Statistical analysis

Descriptive statistics were calculated for basic demographic and disease-related characteristics of the patients at baseline. Descriptive statistics of potential predictors of walking disability at 2 years follow-up were also calculated. The choice for predictors at 2 years follow-up was made because medication is supposed to be adjusted at that time.

Univariate logistic regression analyses at baseline and 2, 4, 6 and 8 years follow-up were performed with the dichotomized score of the HAQ-walking subscale as the dependent variable. Independent variables were: knee pain, knee swelling, MTP pain, MTP swelling, forefoot erosion, and forefoot joint space narrowing. These scores were dichotomized for their use in the analyses (0 = absent and 1 = present). Other independent variables were: gender, age at baseline (per 10 years), symptom duration at baseline, rheumatoid factor, VAS global pain (per 10 mm) and DAS28. Multivariate logistic regression models were constructed at 0, 2, 4, 6 and 8 years. p was set at < 0.20 for entering the models. Backwards selection using the likelihood ratio statistic of p < 0.05 to stay in the model was used to select the best variables.

Multilevel logistic regression analysis for longitudinal data (19) was performed with the dichotomized score of the HAQ-walking subscale from years 3 to 8 as the dependent variable. Potential predictors at year 2 were: walking disability, knee pain, knee swelling, MTP pain, MTP swelling, forefoot erosion, forefoot joint space narrowing, DAS28, VAS global pain (per 10 mm) and rheumatoid factor. In addition, gender, age at baseline (per 10 years), and the passing of time during follow-up were included as predictors. For the interpretability of the last predictor (time), years 3 to 8 were recoded into years 0 to 5. Interactions between time and the final predictors were analysed by forming interaction terms. A significance level of p < 0.05 was used to stay in the model. Odds ratios (ORs) with 95% confidence intervals were calculated for the final predictors.

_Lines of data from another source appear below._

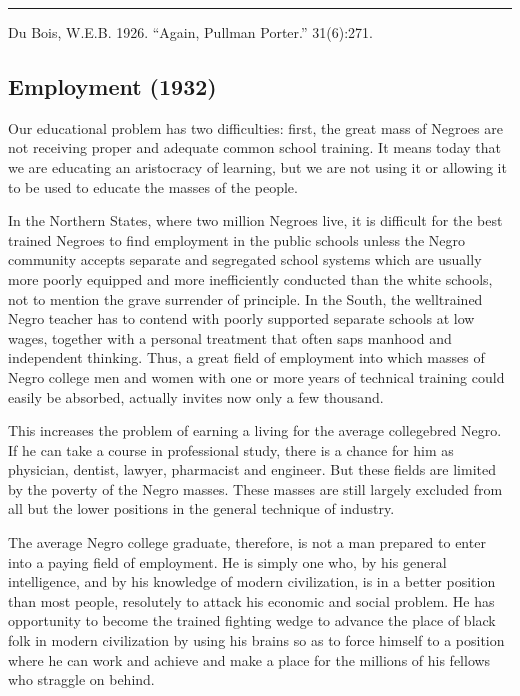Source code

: \documentclass[letterpaper,10pt,english]{jupyterBook}
\begin{document}
\bigskip\hrule\bigskip


\sphinxAtStartPar
{} Du Bois, W.E.B. 1926. “Again, Pullman Porter.”  31(6):271.


\subsection{Employment (1932)}
\label{\detokenize{Volumes/39/09/employment:employment-1932}}\label{\detokenize{Volumes/39/09/employment::doc}}
\sphinxAtStartPar
Our educational problem has two difficulties: first, the great mass of Negroes are not receiving proper and adequate common school training. It means today that we are educating an aristocracy of learning, but we are not using it or allowing it to be used to educate the masses of the people.

\sphinxAtStartPar
In the Northern States, where two million Negroes live, it is difficult for the best trained Negroes to find employment in the public schools unless the Negro community accepts separate and segregated school systems which are usually more poorly equipped and more inefficiently conducted than the white schools, not to mention the grave surrender of principle. In the South, the well\sphinxhyphen{}trained Negro teacher has to contend with poorly supported separate schools at low wages, together with a personal treatment that often saps manhood and independent thinking. Thus, a great field of employment into which masses of Negro college men and women with one or more years of technical training could easily be absorbed, actually invites now only a few thousand.

\sphinxAtStartPar
This increases the problem of earning a living for the average college\sphinxhyphen{}bred Negro. If he can take a course in professional study, there is a chance for him as physician, dentist, lawyer, pharmacist and engineer. But these fields are limited by the poverty of the Negro masses. These masses are still largely excluded from all but the lower positions in the general technique of industry.

\sphinxAtStartPar
The average Negro college graduate, therefore, is not a man prepared to enter into a paying field of employment. He is simply one who, by his general intelligence, and by his knowledge of modern civilization, is in a better position than most people, resolutely to attack his economic and social problem. He has opportunity to become the trained fighting wedge to advance the place of black folk in modern civilization by using his brains so as to force himself to a position where he can work and achieve and make a place for the millions of his fellows who straggle on behind.
\end{document}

All analyses were performed using SPSS (version 15.0), except for the multilevel logistic regression analysis for longitudinal data, which was performed using Stata (version 10.0; procedure xtmelogit with 30 adaptive quadrature points).

RESULTS

Descriptive analyses

Baseline patient characteristics are shown in Table I. Walking disability was present in 57% of the patients.

Values of potential disease-related predictors of walking disability at 2 years follow-up are shown in Table II. Data for 558 patients were present at year 2. The prevalence of patients with walking disability decreased to 36%. At clinical examination, 45% of patients had pain in at least one MTP joint, compared with 15% of patients who had pain in at least one knee joint. On radiographs, 39% of patients had at least one erosion of the forefoot. The mean DAS28 decreased to 3.2 (SD 1.3).

Associations with walking disability at various time points

In the univariate logistic regression analyses at 0, 2, 4, 6 and 8 years, the following variables were associated with HAQ-walking at p < 0.20 at all time points: knee pain, MTP pain, MTP swelling, DAS28 and VAS-global pain. Knee swelling was associated with HAQ-walking at 0, 2, 4 and 6 years, age and gender at 4 years only, and rheumatoid factor at 6 years only (at p < 0.20). For the multivariate logistic regression analyses per time point these variables were entered in the model. The results of the multivariate analyses are shown in t III. Only variables that showed a significant association with HAQ-walking are presented. VAS-global pain was associated with HAQ-walking at every studied time point during the first 8 years of RA. DAS28 was associated with HAQ-walking at every studied time point, except for year 8. Knee pain, knee swelling, MTP pain, and age were associated with HAQ-walking at one or more time points. Forefoot erosion and forefoot joint space narrowing were not significantly associated with HAQ-walking at any studied time point.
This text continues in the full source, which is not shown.